Running a pipeline straight from Github

• Go to the pipeline you want here in this repository (for example - https://github.com/IGC-Advanced-Imaging-Resource/CellProfiler/blob/master/Nuclei_Cytoplasm_Intensity.cppipe)
• If you click the "raw" button near the top right of the top of the code you will go to a new page where the script code is shown in raw form
• Copy the URL of that page
• Open CellProfiler and in the main window go to File > Import > Import from URL...

Loading images

• The first four modules which will be in any pipeline are ‘Images’, ‘Metadata’, ‘NamesAndTypes’ and ‘Groups’.
• Images is where you tell CellProfiler which images you want to be analysed. To do this, navigate to this module by double clicking on it and dragging you files into the big area that says “Drop Files and Folders here.” CellProfiler processes any image files found in any folders dragged in so don’t worry about putting all images in the same folder. CellProfiler can read any type of file format so there is no need to convert your files before use.
  • After you’ve added your images, go to the next module ‘Metadata’. If you have loaded multi-channel images then you will need to do the below:
  • First click the “Update Metadata” button in the top half of the module and then click the “Update” button on the table in the bottom half.
  • After doing this, you should see the table populate with your images with a line per channel.
• Next, check the NamesAndTypes modules to check what names are being assigned to each channel. You will see that there are “rules” for naming images, for example, that images with “Metadata with C matching 0” will be named DAPI. To know if the channels in your images have the correct names then you will need to know the order of your images. You may remember this from capturing them but you can only also open them in another image analysis program to find out.
• Most pipelines have assumed that your images are 3 channels and they are in wavelength order (i.e. a DAPI, FITC and TXRD). If you images differ from this you will need to change which channel has which name. The names are important as they are what are used to apply the analysis in the pipeline.
  • N.B. If you have Micro-Manager images, it’s easier to skip metadata and this step completely (even though they are multi-channel). Name all your images thing in the next module and then use a module called “ColorToGrey” to split the channels. An example of this is in our example pipelines folders. You could also change the filter settings to say “Metadata have frame matching” instead of “C matching”. This is due to CellProfiler reading ome-tiffs as multi-frame TIFFs instead of multi-channel.
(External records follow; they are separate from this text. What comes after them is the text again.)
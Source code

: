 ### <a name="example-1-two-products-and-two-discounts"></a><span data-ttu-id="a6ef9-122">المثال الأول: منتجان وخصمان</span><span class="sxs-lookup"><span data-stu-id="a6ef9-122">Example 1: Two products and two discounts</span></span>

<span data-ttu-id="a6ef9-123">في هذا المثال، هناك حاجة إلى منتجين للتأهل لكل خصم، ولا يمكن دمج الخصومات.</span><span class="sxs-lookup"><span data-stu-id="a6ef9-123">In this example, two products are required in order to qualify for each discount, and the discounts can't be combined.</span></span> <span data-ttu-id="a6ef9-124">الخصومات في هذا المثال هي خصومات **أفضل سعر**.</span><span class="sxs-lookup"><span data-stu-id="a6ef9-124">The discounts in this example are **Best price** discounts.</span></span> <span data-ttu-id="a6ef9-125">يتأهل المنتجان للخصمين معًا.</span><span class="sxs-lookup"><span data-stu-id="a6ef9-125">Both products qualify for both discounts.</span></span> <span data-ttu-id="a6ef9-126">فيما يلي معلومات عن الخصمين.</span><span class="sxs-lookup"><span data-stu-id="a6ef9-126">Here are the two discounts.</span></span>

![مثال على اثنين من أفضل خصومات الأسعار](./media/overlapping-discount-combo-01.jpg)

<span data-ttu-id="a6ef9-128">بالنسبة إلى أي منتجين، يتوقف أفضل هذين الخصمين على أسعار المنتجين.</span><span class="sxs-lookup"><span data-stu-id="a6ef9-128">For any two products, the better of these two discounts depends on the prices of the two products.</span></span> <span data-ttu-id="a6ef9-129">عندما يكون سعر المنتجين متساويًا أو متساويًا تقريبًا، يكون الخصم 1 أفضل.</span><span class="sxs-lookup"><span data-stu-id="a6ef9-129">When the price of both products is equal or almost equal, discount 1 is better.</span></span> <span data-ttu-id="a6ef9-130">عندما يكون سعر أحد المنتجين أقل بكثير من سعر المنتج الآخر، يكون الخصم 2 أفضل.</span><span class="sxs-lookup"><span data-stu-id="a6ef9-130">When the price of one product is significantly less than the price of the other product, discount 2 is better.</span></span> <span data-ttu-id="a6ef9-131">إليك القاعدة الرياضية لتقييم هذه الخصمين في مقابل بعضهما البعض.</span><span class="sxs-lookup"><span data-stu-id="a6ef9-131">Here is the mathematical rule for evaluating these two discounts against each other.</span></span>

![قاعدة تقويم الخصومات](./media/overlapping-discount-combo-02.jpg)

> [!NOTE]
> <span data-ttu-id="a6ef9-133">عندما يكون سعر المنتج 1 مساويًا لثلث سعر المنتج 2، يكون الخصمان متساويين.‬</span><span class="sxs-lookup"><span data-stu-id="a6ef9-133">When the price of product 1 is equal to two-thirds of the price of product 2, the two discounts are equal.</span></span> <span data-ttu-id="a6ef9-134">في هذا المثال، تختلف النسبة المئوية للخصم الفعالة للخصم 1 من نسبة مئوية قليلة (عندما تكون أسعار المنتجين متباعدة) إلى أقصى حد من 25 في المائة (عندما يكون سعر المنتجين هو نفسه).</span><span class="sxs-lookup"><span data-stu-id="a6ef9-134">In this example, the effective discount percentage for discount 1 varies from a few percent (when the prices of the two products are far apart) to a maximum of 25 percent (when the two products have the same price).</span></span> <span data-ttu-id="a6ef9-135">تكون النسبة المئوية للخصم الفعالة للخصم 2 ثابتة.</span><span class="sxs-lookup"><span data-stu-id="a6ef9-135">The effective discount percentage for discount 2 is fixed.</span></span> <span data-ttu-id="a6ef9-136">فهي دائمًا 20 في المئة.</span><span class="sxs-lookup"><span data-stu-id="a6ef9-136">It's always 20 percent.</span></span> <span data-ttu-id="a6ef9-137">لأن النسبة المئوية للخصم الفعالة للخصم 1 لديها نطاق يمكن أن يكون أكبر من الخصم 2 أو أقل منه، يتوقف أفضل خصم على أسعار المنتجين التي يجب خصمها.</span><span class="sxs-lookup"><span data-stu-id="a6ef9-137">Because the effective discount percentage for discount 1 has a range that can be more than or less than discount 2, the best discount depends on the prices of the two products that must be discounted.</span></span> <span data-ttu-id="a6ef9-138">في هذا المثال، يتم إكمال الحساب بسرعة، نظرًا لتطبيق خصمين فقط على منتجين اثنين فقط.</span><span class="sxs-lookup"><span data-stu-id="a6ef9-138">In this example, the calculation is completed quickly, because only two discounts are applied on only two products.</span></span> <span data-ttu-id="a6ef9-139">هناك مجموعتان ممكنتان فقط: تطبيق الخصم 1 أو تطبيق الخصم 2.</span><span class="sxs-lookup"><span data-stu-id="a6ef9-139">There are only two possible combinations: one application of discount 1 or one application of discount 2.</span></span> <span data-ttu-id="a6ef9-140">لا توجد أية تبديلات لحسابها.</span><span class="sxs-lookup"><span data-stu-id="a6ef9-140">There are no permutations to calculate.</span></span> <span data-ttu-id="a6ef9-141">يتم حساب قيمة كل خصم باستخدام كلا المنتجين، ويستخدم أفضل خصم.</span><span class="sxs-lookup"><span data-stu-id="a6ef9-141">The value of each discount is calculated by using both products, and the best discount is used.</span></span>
An example of each pipeline like this can be found in the repo called “MicroManagerExamplePipeline_split” and “MicroManagerExamplePipeline” respectively with images to try the pipeline on.

Test Mode

• To test the pipeline on a couple of your images, click the “Start Test Mode” button in the bottom left. Now you are in “Test” mode. By clicking the “Step” button you can see the results of each module. The module you are currently on (the active module) will be in bold and underline.
• To see the result the little eye icon to the left of the module needs to open. To change each module between open and closed you can double click the icon there.
• A new window pops up for each module once it has run. If you can’t find the resultant window you can double click on the module name in the pipeline to bring it to the front.
• If you want to how the pipeline performs on a different image click “Next Image Set”, this will bring you back to the top of the pipeline with the next image set.

Adjustments

• One major difference with CellProfiler to other image analysis programs is that analysis is performed using pixels instead of microns or another measurement unit. This means things really change depending on the camera and zoom you are using compared to what was used to set up the pipeline.
• For each module, there is a note section at the top. Advice may be written here regarding which parameters to change if the modules aren’t giving you the desired results.
• The main module that will need changed for the pipelines written by the facility will be module titled “IdentifyPrimaryObjects” so it’s a good idea to test this module at the very least.
• CellProfiler has a question mark icon to the right of each parameter that can be changed. If you click on this, a window with information explaining the parameter and how to change it depending on the result you want.

Output

• All CellProfiler pipelines created in the facility are set to save any output (i.e. images and the spreadsheets) to the “Default Output Folder”
• To change the default output folder, click the “View Output Settings” at the bottom left of the GUI.
• These CellProfiler pipelines will usually create a number of different spreadsheets. One will be called “Image" which will contain image level measurements (I.e. number of nuclei per image, mean size of nuclei per image, mean intensity per image. You will also have a spreadsheet for each “Object” created in CellProfiler (i.e. Nuclei, Foci, Cell). This will contain the measurements for the objects (but also lists the image each one came from). If you are doing a large number of images it is likely worth using a data analysis program like R to analyse your images. The facility can help you with setting this up.
• By default CellProfiler scales all intensity values from 0 – 1. It does this by dividing the intensity values by the maximum possible value your images could have based on the bit-depth (i.e. for 16-bit images all the values are divided by 65535).
• Remember, the distance results are in pixels (or pixels squared for area), so you may want to convert to microns using the scaling factor of your images. One way to do this is to open an image in FIJI and go to Image > Properties to see your pixel height and width.
• Example calculation
  • CellProfiler nuclear area = 12884 pixels squared
  • Square pixel size of image = 0.0515 x 0.0515
  • Area in microns = 12884 x (0.0515 x 0.0515) = 34.1625

Analyze Images

• Once you have adjusted the pipeline as you want, exit “Test Mode”.
• Go to ‘Window” > ‘Hide all Windows on Run’ to close all the little eye icons. This will stop windows popping up while you run your full collection of images.
• Click the “Analyze Images” button. This will run all your images through the pipeline. You will see a loading bar in the bottom right indicating how much is done and a window will pop up to say the analysis is complete once it’s done.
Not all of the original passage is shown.